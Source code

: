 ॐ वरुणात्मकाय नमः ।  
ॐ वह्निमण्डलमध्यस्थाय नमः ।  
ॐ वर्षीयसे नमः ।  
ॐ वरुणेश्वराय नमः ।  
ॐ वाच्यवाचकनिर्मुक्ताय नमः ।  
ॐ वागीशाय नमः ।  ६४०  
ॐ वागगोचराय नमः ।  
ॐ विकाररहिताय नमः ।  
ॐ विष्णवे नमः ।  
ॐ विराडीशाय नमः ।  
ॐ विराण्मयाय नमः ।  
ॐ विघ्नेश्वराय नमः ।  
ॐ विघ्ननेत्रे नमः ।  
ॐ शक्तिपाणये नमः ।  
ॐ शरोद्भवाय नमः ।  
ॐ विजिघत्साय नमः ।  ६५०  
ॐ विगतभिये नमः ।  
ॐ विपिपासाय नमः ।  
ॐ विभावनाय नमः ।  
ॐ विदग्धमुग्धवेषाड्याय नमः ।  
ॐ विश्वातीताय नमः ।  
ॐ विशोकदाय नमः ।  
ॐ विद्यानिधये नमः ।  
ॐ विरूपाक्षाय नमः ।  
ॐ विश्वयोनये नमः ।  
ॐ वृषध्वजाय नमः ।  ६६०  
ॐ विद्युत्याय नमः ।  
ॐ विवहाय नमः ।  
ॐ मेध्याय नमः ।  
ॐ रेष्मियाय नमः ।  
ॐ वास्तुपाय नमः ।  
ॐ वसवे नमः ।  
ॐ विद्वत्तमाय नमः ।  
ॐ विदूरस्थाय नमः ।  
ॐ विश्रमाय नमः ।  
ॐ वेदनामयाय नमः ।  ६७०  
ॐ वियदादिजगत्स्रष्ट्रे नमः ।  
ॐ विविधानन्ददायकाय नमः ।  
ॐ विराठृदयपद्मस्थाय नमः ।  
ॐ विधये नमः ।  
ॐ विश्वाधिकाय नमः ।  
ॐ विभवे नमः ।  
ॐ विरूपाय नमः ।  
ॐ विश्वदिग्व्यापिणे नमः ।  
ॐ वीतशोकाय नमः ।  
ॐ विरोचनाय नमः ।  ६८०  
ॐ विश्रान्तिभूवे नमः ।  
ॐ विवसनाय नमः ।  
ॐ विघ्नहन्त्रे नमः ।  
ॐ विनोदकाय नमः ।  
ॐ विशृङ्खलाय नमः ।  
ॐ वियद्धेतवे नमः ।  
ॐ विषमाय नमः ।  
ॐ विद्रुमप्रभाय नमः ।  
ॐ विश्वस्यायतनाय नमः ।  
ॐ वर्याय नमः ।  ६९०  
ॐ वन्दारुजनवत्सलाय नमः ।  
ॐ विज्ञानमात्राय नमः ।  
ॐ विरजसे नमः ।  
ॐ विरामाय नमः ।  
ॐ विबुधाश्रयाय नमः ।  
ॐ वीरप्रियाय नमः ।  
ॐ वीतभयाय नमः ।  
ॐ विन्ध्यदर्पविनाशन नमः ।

★ ★ ★ ★ ★

**Exercise**
Your reply should consist of all the records, restated exactly.

**Result of the exercise**
Source code

: ॐ वरुणात्मकाय नमः ।  
ॐ वह्निमण्डलमध्यस्थाय नमः ।  
ॐ वर्षीयसे नमः ।  
ॐ वरुणेश्वराय नमः ।  
ॐ वाच्यवाचकनिर्मुक्ताय नमः ।  
ॐ वागीशाय नमः ।  ६४०  
ॐ वागगोचराय नमः ।  
ॐ विकाररहिताय नमः ।  
ॐ विष्णवे नमः ।  
ॐ विराडीशाय नमः ।  
ॐ विराण्मयाय नमः ।  
ॐ विघ्नेश्वराय नमः ।  
ॐ विघ्ननेत्रे नमः ।  
ॐ शक्तिपाणये नमः ।  
ॐ शरोद्भवाय नमः ।  
ॐ विजिघत्साय नमः ।  ६५०  
ॐ विगतभिये नमः ।  
ॐ विपिपासाय नमः ।  
ॐ विभावनाय नमः ।  
ॐ विदग्धमुग्धवेषाड्याय नमः ।  
ॐ विश्वातीताय नमः ।  
ॐ विशोकदाय नमः ।  
ॐ विद्यानिधये नमः ।  
ॐ विरूपाक्षाय नमः ।  
ॐ विश्वयोनये नमः ।  
ॐ वृषध्वजाय नमः ।  ६६०  
ॐ विद्युत्याय नमः ।  
ॐ विवहाय नमः ।  
ॐ मेध्याय नमः ।  
ॐ रेष्मियाय नमः ।  
ॐ वास्तुपाय नमः ।  
ॐ वसवे नमः ।  
ॐ विद्वत्तमाय नमः ।  
ॐ विदूरस्थाय नमः ।  
ॐ विश्रमाय नमः ।  
ॐ वेदनामयाय नमः ।  ६७०  
ॐ वियदादिजगत्स्रष्ट्रे नमः ।  
ॐ विविधानन्ददायकाय नमः ।  
ॐ विराठृदयपद्मस्थाय नमः ।  
ॐ विधये नमः ।  
ॐ विश्वाधिकाय नमः ।  
ॐ विभवे नमः ।  
ॐ विरूपाय नमः ।  
ॐ विश्वदिग्व्यापिणे नमः ।  
ॐ वीतशोकाय नमः ।  
ॐ विरोचनाय नमः ।  ६८०  
ॐ विश्रान्तिभूवे नमः ।  
ॐ विवसनाय नमः ।  
ॐ विघ्नहन्त्रे नमः ।  
ॐ विनोदकाय नमः ।  
ॐ विशृङ्खलाय नमः ।  
ॐ वियद्धेतवे नमः ।  
ॐ विषमाय नमः ।  
ॐ विद्रुमप्रभाय नमः ।  
ॐ विश्वस्यायतनाय नमः ।  
ॐ वर्याय नमः ।  ६९०  
ॐ वन्दारुजनवत्सलाय नमः ।  
ॐ विज्ञानमात्राय नमः ।  
ॐ विरजसे नमः ।  
ॐ विरामाय नमः ।  
ॐ विबुधाश्रयाय नमः ।  
ॐ वीरप्रियाय नमः ।  
ॐ वीतभयाय नमः ।  
ॐ विन्ध्यदर्पविनाशन नमः ।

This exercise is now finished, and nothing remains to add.